[Plain-text document sources]
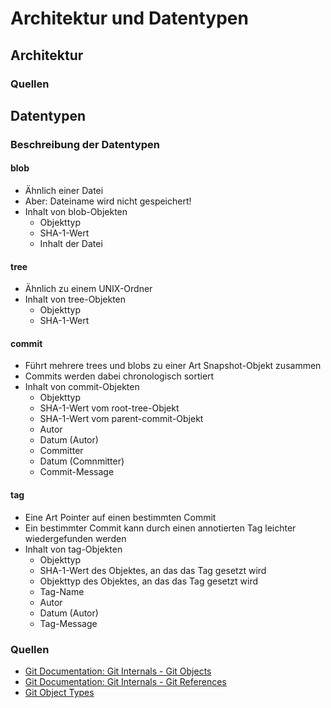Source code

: # Architektur und Datentypen

## Architektur

### Quellen

## Datentypen

### Beschreibung der Datentypen

#### blob
* Ähnlich einer Datei
* Aber: Dateiname wird nicht gespeichert!
* Inhalt von blob-Objekten
    * Objekttyp
    * SHA-1-Wert
    * Inhalt der Datei
    
#### tree
* Ähnlich zu einem UNIX-Ordner
* Inhalt von tree-Objekten
    * Objekttyp
    * SHA-1-Wert
    
#### commit
* Führt mehrere trees und blobs zu einer Art Snapshot-Objekt zusammen
* Commits werden dabei chronologisch sortiert
* Inhalt von commit-Objekten
    * Objekttyp
    * SHA-1-Wert vom root-tree-Objekt
    * SHA-1-Wert vom parent-commit-Objekt
    * Autor
    * Datum (Autor)
    * Committer
    * Datum (Comnmitter)
    * Commit-Message
    
#### tag
* Eine Art Pointer auf einen bestimmten Commit
* Ein bestimmter Commit kann durch einen annotierten Tag leichter wiedergefunden werden
* Inhalt von tag-Objekten
    * Objekttyp
    * SHA-1-Wert des Objektes, an das das Tag gesetzt wird
    * Objekttyp des Objektes, an das das Tag gesetzt wird
    * Tag-Name
    * Autor
    * Datum (Autor)
    * Tag-Message

### Quellen
* [Git Documentation: Git Internals - Git Objects](https://git-scm.com/book/en/v2/Git-Internals-Git-Objects)
* [Git Documentation: Git Internals - Git References](https://git-scm.com/book/en/v2/Git-Internals-Git-References)
* [Git Object Types](https://matthew-brett.github.io/curious-git/git_object_types.html)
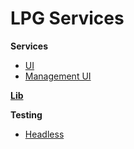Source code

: # LPG Services

**Services**

* [UI](service/ui)
* [Management UI](service/management-ui)

**[Lib](lib)**

**Testing**

* [Headless](test/headless)
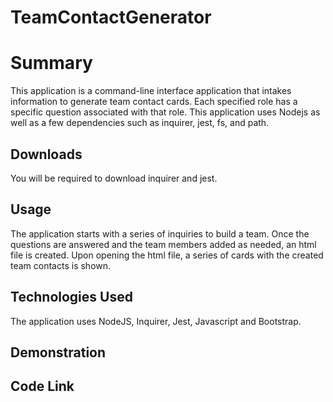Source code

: # TeamContactGenerator

# Summary

This application is a command-line interface application that intakes information to generate team contact cards. 
Each specified role has a specific question associated with that role. This application uses Nodejs as well as a few dependencies
such as inquirer, jest, fs, and path. 


## Downloads

You will be required to download inquirer and jest. 

## Usage

The application starts with a series of inquiries to build a team. Once the questions are answered and the team members added as needed, an html file is created. Upon opening the html file, a series of cards with the created team contacts is shown. 

## Technologies Used

The application uses NodeJS, Inquirer, Jest, Javascript and Bootstrap.

## Demonstration

## Code Link

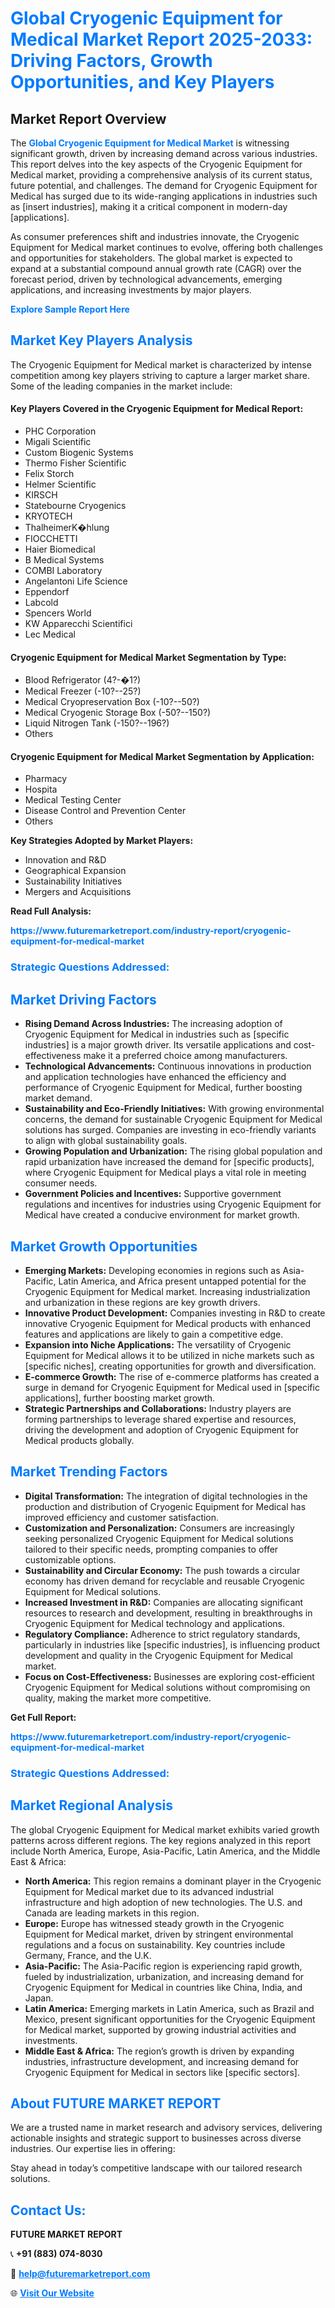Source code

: <h1 style="color: #007BFF;">Global Cryogenic Equipment for Medical Market Report 2025-2033: Driving Factors, Growth Opportunities, and Key Players</h1>

<section id="overview">
<h2>Market Report Overview</h2>
<p>The <a href="https://www.futuremarketreport.com/industry-report/cryogenic-equipment-for-medical-market" style="color: #007BFF; text-decoration: none;"><strong>Global Cryogenic Equipment for Medical Market</strong></a> is witnessing significant growth, driven by increasing demand across various industries. This report delves into the key aspects of the Cryogenic Equipment for Medical market, providing a comprehensive analysis of its current status, future potential, and challenges. The demand for Cryogenic Equipment for Medical has surged due to its wide-ranging applications in industries such as [insert industries], making it a critical component in modern-day [applications].</p>
<p>As consumer preferences shift and industries innovate, the Cryogenic Equipment for Medical market continues to evolve, offering both challenges and opportunities for stakeholders. The global market is expected to expand at a substantial compound annual growth rate (CAGR) over the forecast period, driven by technological advancements, emerging applications, and increasing investments by major players.</p>
</section>

<section id="overview">
<p><a href="https://www.futuremarketreport.com/request-sample/reportId=78605" style="color: #007BFF; text-decoration: none;"><strong>Explore Sample Report Here</strong></a></p>
</section>

<section id="key-players">
<h2 style="color: #007BFF;">Market Key Players Analysis</h2>
<p>The Cryogenic Equipment for Medical market is characterized by intense competition among key players striving to capture a larger market share. Some of the leading companies in the market include:</p>
<h4>Key Players Covered in the Cryogenic Equipment for Medical Report:</h4>
<ul><li>PHC Corporation</li><li>Migali Scientific</li><li>Custom Biogenic Systems</li><li>Thermo Fisher Scientific</li><li>Felix Storch</li><li>Helmer Scientific</li><li>KIRSCH</li><li>Statebourne Cryogenics</li><li>KRYOTECH</li><li>ThalheimerK�hlung</li><li>FIOCCHETTI</li><li>Haier Biomedical</li><li>B Medical Systems</li><li>COMBI Laboratory</li><li>Angelantoni Life Science</li><li>Eppendorf</li><li>Labcold</li><li>Spencers World</li><li>KW Apparecchi Scientifici</li><li>Lec Medical</li></ul>
<h4>Cryogenic Equipment for Medical Market Segmentation by Type:</h4>
<ul><li>Blood Refrigerator (4?-�1?)</li><li>Medical Freezer (-10?--25?)</li><li>Medical Cryopreservation Box (-10?--50?)</li><li>Medical Cryogenic Storage Box (-50?--150?)</li><li>Liquid Nitrogen Tank (-150?--196?)</li><li>Others</li></ul>

<h4>Cryogenic Equipment for Medical Market Segmentation by Application:</h4>
<ul><li>Pharmacy</li><li>Hospita</li><li>Medical Testing Center</li><li>Disease Control and Prevention Center</li><li>Others</li></ul>
<p><strong>Key Strategies Adopted by Market Players:</strong></p>
<ul>
<li>Innovation and R&D</li>
<li>Geographical Expansion</li>
<li>Sustainability Initiatives</li>
<li>Mergers and Acquisitions</li>
</ul>
</section>

<section>
<p><strong>Read Full Analysis: </strong></p><a href="https://www.futuremarketreport.com/industry-report/cryogenic-equipment-for-medical-market" style="color: #007BFF; text-decoration: none;"><strong>https://www.futuremarketreport.com/industry-report/cryogenic-equipment-for-medical-market</strong></a>
<h3 style="color: #007BFF;">Strategic Questions Addressed:</h3>
</section>

<section id="driving-factors">
<h2 style="color: #007BFF;">Market Driving Factors</h2>
<ul>
<li><strong>Rising Demand Across Industries:</strong> The increasing adoption of Cryogenic Equipment for Medical in industries such as [specific industries] is a major growth driver. Its versatile applications and cost-effectiveness make it a preferred choice among manufacturers.</li>
<li><strong>Technological Advancements:</strong> Continuous innovations in production and application technologies have enhanced the efficiency and performance of Cryogenic Equipment for Medical, further boosting market demand.</li>
<li><strong>Sustainability and Eco-Friendly Initiatives:</strong> With growing environmental concerns, the demand for sustainable Cryogenic Equipment for Medical solutions has surged. Companies are investing in eco-friendly variants to align with global sustainability goals.</li>
<li><strong>Growing Population and Urbanization:</strong> The rising global population and rapid urbanization have increased the demand for [specific products], where Cryogenic Equipment for Medical plays a vital role in meeting consumer needs.</li>
<li><strong>Government Policies and Incentives:</strong> Supportive government regulations and incentives for industries using Cryogenic Equipment for Medical have created a conducive environment for market growth.</li>
</ul>
</section>

<section id="growth-opportunities">
<h2 style="color: #007BFF;">Market Growth Opportunities</h2>
<ul>
<li><strong>Emerging Markets:</strong> Developing economies in regions such as Asia-Pacific, Latin America, and Africa present untapped potential for the Cryogenic Equipment for Medical market. Increasing industrialization and urbanization in these regions are key growth drivers.</li>
<li><strong>Innovative Product Development:</strong> Companies investing in R&D to create innovative Cryogenic Equipment for Medical products with enhanced features and applications are likely to gain a competitive edge.</li>
<li><strong>Expansion into Niche Applications:</strong> The versatility of Cryogenic Equipment for Medical allows it to be utilized in niche markets such as [specific niches], creating opportunities for growth and diversification.</li>
<li><strong>E-commerce Growth:</strong> The rise of e-commerce platforms has created a surge in demand for Cryogenic Equipment for Medical used in [specific applications], further boosting market growth.</li>
<li><strong>Strategic Partnerships and Collaborations:</strong> Industry players are forming partnerships to leverage shared expertise and resources, driving the development and adoption of Cryogenic Equipment for Medical products globally.</li>
</ul>
</section>

<section id="trending-factors">
<h2 style="color: #007BFF;">Market Trending Factors</h2>
<ul>
<li><strong>Digital Transformation:</strong> The integration of digital technologies in the production and distribution of Cryogenic Equipment for Medical has improved efficiency and customer satisfaction.</li>
<li><strong>Customization and Personalization:</strong> Consumers are increasingly seeking personalized Cryogenic Equipment for Medical solutions tailored to their specific needs, prompting companies to offer customizable options.</li>
<li><strong>Sustainability and Circular Economy:</strong> The push towards a circular economy has driven demand for recyclable and reusable Cryogenic Equipment for Medical solutions.</li>
<li><strong>Increased Investment in R&D:</strong> Companies are allocating significant resources to research and development, resulting in breakthroughs in Cryogenic Equipment for Medical technology and applications.</li>
<li><strong>Regulatory Compliance:</strong> Adherence to strict regulatory standards, particularly in industries like [specific industries], is influencing product development and quality in the Cryogenic Equipment for Medical market.</li>
<li><strong>Focus on Cost-Effectiveness:</strong> Businesses are exploring cost-efficient Cryogenic Equipment for Medical solutions without compromising on quality, making the market more competitive.</li>
</ul>
</section>

<section>
<p><strong>Get Full Report: </strong></p><a href="https://www.futuremarketreport.com/industry-report/cryogenic-equipment-for-medical-market" style="color: #007BFF; text-decoration: none;"><strong>https://www.futuremarketreport.com/industry-report/cryogenic-equipment-for-medical-market</strong></a>
<h3 style="color: #007BFF;">Strategic Questions Addressed:</h3>
</section>


<section id="regional-analysis">
<h2 style="color: #007BFF;">Market Regional Analysis</h2>
<p>The global Cryogenic Equipment for Medical market exhibits varied growth patterns across different regions. The key regions analyzed in this report include North America, Europe, Asia-Pacific, Latin America, and the Middle East & Africa:</p>
<ul>
<li><strong>North America:</strong> This region remains a dominant player in the Cryogenic Equipment for Medical market due to its advanced industrial infrastructure and high adoption of new technologies. The U.S. and Canada are leading markets in this region.</li>
<li><strong>Europe:</strong> Europe has witnessed steady growth in the Cryogenic Equipment for Medical market, driven by stringent environmental regulations and a focus on sustainability. Key countries include Germany, France, and the U.K.</li>
<li><strong>Asia-Pacific:</strong> The Asia-Pacific region is experiencing rapid growth, fueled by industrialization, urbanization, and increasing demand for Cryogenic Equipment for Medical in countries like China, India, and Japan.</li>
<li><strong>Latin America:</strong> Emerging markets in Latin America, such as Brazil and Mexico, present significant opportunities for the Cryogenic Equipment for Medical market, supported by growing industrial activities and investments.</li>
<li><strong>Middle East & Africa:</strong> The region’s growth is driven by expanding industries, infrastructure development, and increasing demand for Cryogenic Equipment for Medical in sectors like [specific sectors].</li>
</ul>
</section>

<footer>
<h2 style="color: #007BFF;">About FUTURE MARKET REPORT</h2>
<p>We are a trusted name in market research and advisory services, delivering actionable insights and strategic support to businesses across diverse industries. Our expertise lies in offering:</p>

<p>Stay ahead in today’s competitive landscape with our tailored research solutions.</p>

<h2 style="color: #007BFF;">Contact Us:</h2>
<p><strong>FUTURE MARKET REPORT</strong></p>
<p>📞 <strong>+91 (883) 074-8030</strong></p>
<p>📧 <strong><a href="mailto:help@futuremarketreport.com" style="color: #007BFF;">help@futuremarketreport.com</a></strong></p>
<p>🌐 <strong><a href="https://www.futuremarketreport.com/" style="color: #007BFF;">Visit Our Website</a></strong></p>
</footer>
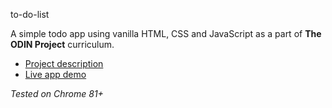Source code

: to-do-list

A simple todo app using vanilla HTML, CSS and JavaScript as a part of **The ODIN Project** curriculum.

+ [Project description](https://www.theodinproject.com/courses/javascript/lessons/todo-list)
+ [Live app demo](https://rachyd.works/odin-to-do-list)

*Tested on Chrome 81+*
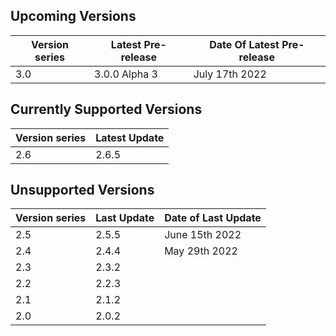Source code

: ## Upcoming Versions

| Version series | Latest Pre-release | Date Of Latest Pre-release |
|-|-|-|
| 3.0 | 3.0.0 Alpha 3 | July 17th 2022 |

## Currently Supported Versions

| Version series | Latest Update |
|-|-|
| 2.6 | 2.6.5 |

## Unsupported Versions

| Version series | Last Update | Date of Last Update |
|-|-|-|
| 2.5 | 2.5.5 | June 15th 2022 |
| 2.4 | 2.4.4 | May 29th 2022 | 
| 2.3 | 2.3.2 | |
| 2.2 | 2.2.3 | | 
| 2.1 | 2.1.2 | |
| 2.0 | 2.0.2 | |
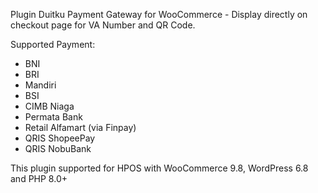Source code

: Plugin Duitku Payment Gateway for WooCommerce - Display directly on checkout page for VA Number and QR Code.

Supported Payment:
- BNI
- BRI
- Mandiri
- BSI
- CIMB Niaga
- Permata Bank
- Retail Alfamart (via Finpay)
- QRIS ShopeePay
- QRIS NobuBank

This plugin supported for HPOS with WooCommerce 9.8, WordPress 6.8 and PHP 8.0+

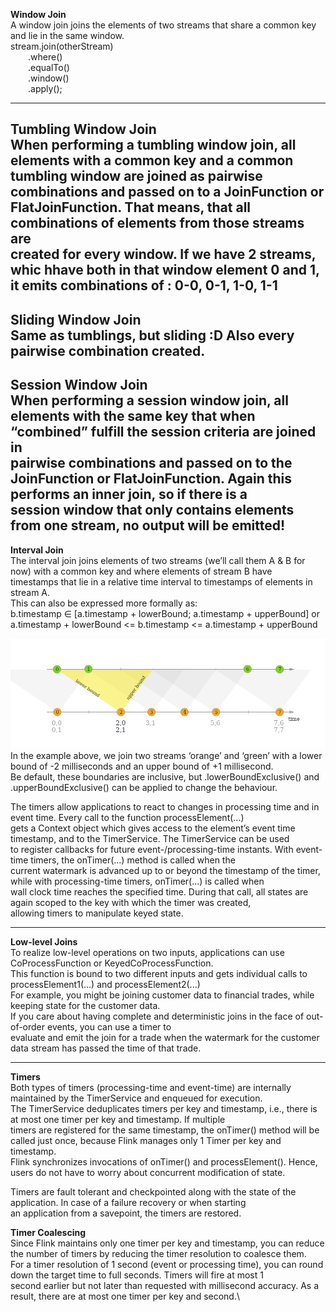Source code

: **Window Join**\
A window join joins the elements of two streams that share a common key and lie in the same window.\
stream.join(otherStream)\
  .where(<KeySelector>)\
  .equalTo(<KeySelector>)\
  .window(<WindowAssigner>)\
  .apply(<JoinFunction>);

---
**Tumbling Window Join**\
When performing a tumbling window join, all elements with a common key and a common tumbling window are joined as pairwise \
combinations and passed on to a JoinFunction or FlatJoinFunction. That means, that all combinations of elements from those streams are\
created for every window. If we have 2 streams, whic hhave both in that window element 0 and 1, it emits combinations of :
0-0, 0-1, 1-0, 1-1
---
**Sliding Window Join**\
Same as tumblings, but sliding :D Also every pairwise combination created.
---
**Session Window Join**\
When performing a session window join, all elements with the same key that when “combined” fulfill the session criteria are joined in \
pairwise combinations and passed on to the JoinFunction or FlatJoinFunction. Again this performs an inner join, so if there is a \
session window that only contains elements from one stream, no output will be emitted!
---
**Interval Join**\
The interval join joins elements of two streams (we’ll call them A & B for now) with a common key and where elements of stream B have \
timestamps that lie in a relative time interval to timestamps of elements in stream A.\
This can also be expressed more formally as:\
b.timestamp ∈ [a.timestamp + lowerBound; a.timestamp + upperBound] or a.timestamp + lowerBound <= b.timestamp <= a.timestamp + upperBound

![IntervalJoin.png](IntervalJoin.png)
In the example above, we join two streams ‘orange’ and ‘green’ with a lower bound of -2 milliseconds and an upper bound of +1 millisecond. \
Be default, these boundaries are inclusive, but .lowerBoundExclusive() and .upperBoundExclusive() can be applied to change the behaviour.

The timers allow applications to react to changes in processing time and in event time. Every call to the function processElement(...) \
gets a Context object which gives access to the element’s event time timestamp, and to the TimerService. The TimerService can be used \
to register callbacks for future event-/processing-time instants. With event-time timers, the onTimer(...) method is called when the \
current watermark is advanced up to or beyond the timestamp of the timer, while with processing-time timers, onTimer(...) is called when \
wall clock time reaches the specified time. During that call, all states are again scoped to the key with which the timer was created, \
allowing timers to manipulate keyed state.

---

**Low-level Joins**\
To realize low-level operations on two inputs, applications can use CoProcessFunction or KeyedCoProcessFunction.\
This function is bound to two different inputs and gets individual calls to processElement1(...) and processElement2(...)\
For example, you might be joining customer data to financial trades, while keeping state for the customer data.\
If you care about having complete and deterministic joins in the face of out-of-order events, you can use a timer to \
evaluate and emit the join for a trade when the watermark for the customer data stream has passed the time of that trade.

---

**Timers**\
Both types of timers (processing-time and event-time) are internally maintained by the TimerService and enqueued for execution.\
The TimerService deduplicates timers per key and timestamp, i.e., there is at most one timer per key and timestamp. If multiple \
timers are registered for the same timestamp, the onTimer() method will be called just once, because Flink manages only 1 Timer per key and timestamp.\
Flink synchronizes invocations of onTimer() and processElement(). Hence, users do not have to worry about concurrent modification of state.

Timers are fault tolerant and checkpointed along with the state of the application. In case of a failure recovery or when starting \
an application from a savepoint, the timers are restored.

**Timer Coalescing**\
Since Flink maintains only one timer per key and timestamp, you can reduce the number of timers by reducing the timer resolution to coalesce them.\
For a timer resolution of 1 second (event or processing time), you can round down the target time to full seconds. Timers will fire at most 1\
second earlier but not later than requested with millisecond accuracy. As a result, there are at most one timer per key and second.\






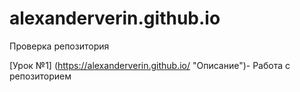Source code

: # alexanderverin.github.io
Проверка репозитория

[Урок №1] (https://alexanderverin.github.io/ "Описание")- Работа с репозиторием
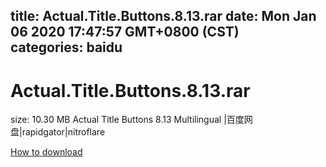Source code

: 
title: Actual.Title.Buttons.8.13.rar
date: Mon Jan 06 2020 17:47:57 GMT+0800 (CST)    
categories: baidu
---

# Actual.Title.Buttons.8.13.rar
size: 10.30 MB
 Actual Title Buttons 8.13 Multilingual |百度网盘|rapidgator|nitroflare
 

[How to download](https://bpcam.bemobtrk.com/go/2ceec3aa-1ca2-46d6-b9ff-aaa5c184517c?jno=3062)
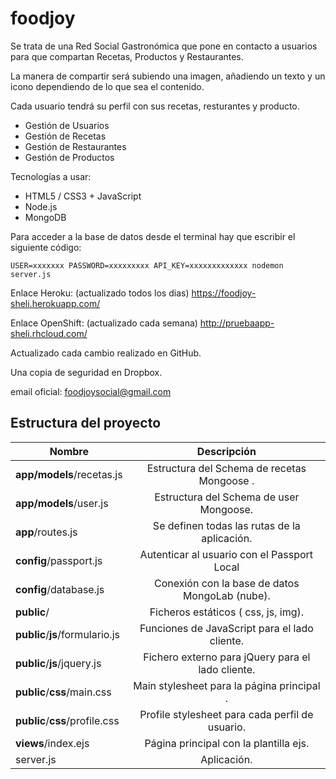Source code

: foodjoy
=======

Se trata de una Red Social Gastronómica que pone en contacto a usuarios para que compartan Recetas, Productos y Restaurantes.

La manera de compartir será subiendo una imagen, añadiendo un texto y un icono dependiendo de lo que sea el contenido.

Cada usuario tendrá su perfil con sus recetas, resturantes y producto.

- Gestión de Usuarios
- Gestión de Recetas
- Gestión de Restaurantes
- Gestión de Productos

Tecnologías a usar:

- HTML5 / CSS3 + JavaScript
- Node.js
- MongoDB

Para acceder a la base de datos desde el terminal hay que escribir el siguiente código:

	USER=xxxxxxx PASSWORD=xxxxxxxxx API_KEY=xxxxxxxxxxxxx nodemon server.js


Enlace Heroku: (actualizado todos los dias) https://foodjoy-sheli.herokuapp.com/

Enlace OpenShift: (actualizado cada semana) http://pruebaapp-sheli.rhcloud.com/

Actualizado cada cambio realizado en GitHub.

Una copia de seguridad en Dropbox.

email oficial: 
	foodjoysocial@gmail.com

Estructura del proyecto
-----------------------

| Nombre                             | Descripción                                             |
| ---------------------------------- |:-----------------------------------------------------------:|
| **app/models**/recetas.js          | Estructura del Schema de recetas Mongoose .                 |
| **app/models**/user.js             | Estructura del Schema de user Mongoose.                     |
| **app**/routes.js                  | Se definen todas las rutas de la aplicación.                |
| **config**/passport.js             | Autenticar al usuario con el Passport Local                 |
| **config**/database.js             | Conexión con la base de datos MongoLab (nube).              |
| **public**/                        | Ficheros estáticos ( css, js, img).                         |
| **public**/**js**/formulario.js    | Funciones de JavaScript para el lado cliente.               |
| **public**/**js**/jquery.js        | Fichero externo para jQuery para el lado cliente.           |
| **public**/**css**/main.css        | Main stylesheet para la página principal .                  |
| **public**/**css**/profile.css     | Profile stylesheet para cada perfil de usuario.             |
| **views**/index.ejs                | Página principal con la plantilla ejs.                      |
| server.js                          | Aplicación.                                                 |
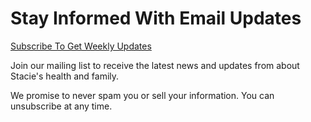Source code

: # Stay Informed With Email Updates

[Subscribe To Get Weekly Updates](https://shrinking-world.ck.page/bcf3f39efc)

Join our mailing list to receive the latest news and updates from about Stacie's health and family.

We promise to never spam you or sell your information. You can unsubscribe at any time.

• **WORK INSTRUCTIONS**
Omit the pictures. Print, word for word, the lines from the beginning of the entries above through the line that holds "SHA-1-Wert des Objektes, an".

• **WRITTEN REPLY**
Source code

: # Architektur und Datentypen

## Architektur

### Quellen

## Datentypen

### Beschreibung der Datentypen

#### blob
* Ähnlich einer Datei
* Aber: Dateiname wird nicht gespeichert!
* Inhalt von blob-Objekten
    * Objekttyp
    * SHA-1-Wert
    * Inhalt der Datei
    
#### tree
* Ähnlich zu einem UNIX-Ordner
* Inhalt von tree-Objekten
    * Objekttyp
    * SHA-1-Wert
    
#### commit
* Führt mehrere trees und blobs zu einer Art Snapshot-Objekt zusammen
* Commits werden dabei chronologisch sortiert
* Inhalt von commit-Objekten
    * Objekttyp
    * SHA-1-Wert vom root-tree-Objekt
    * SHA-1-Wert vom parent-commit-Objekt
    * Autor
    * Datum (Autor)
    * Committer
    * Datum (Comnmitter)
    * Commit-Message
    
#### tag
* Eine Art Pointer auf einen bestimmten Commit
* Ein bestimmter Commit kann durch einen annotierten Tag leichter wiedergefunden werden
* Inhalt von tag-Objekten
    * Objekttyp
    * SHA-1-Wert des Objektes, an das das Tag gesetzt wird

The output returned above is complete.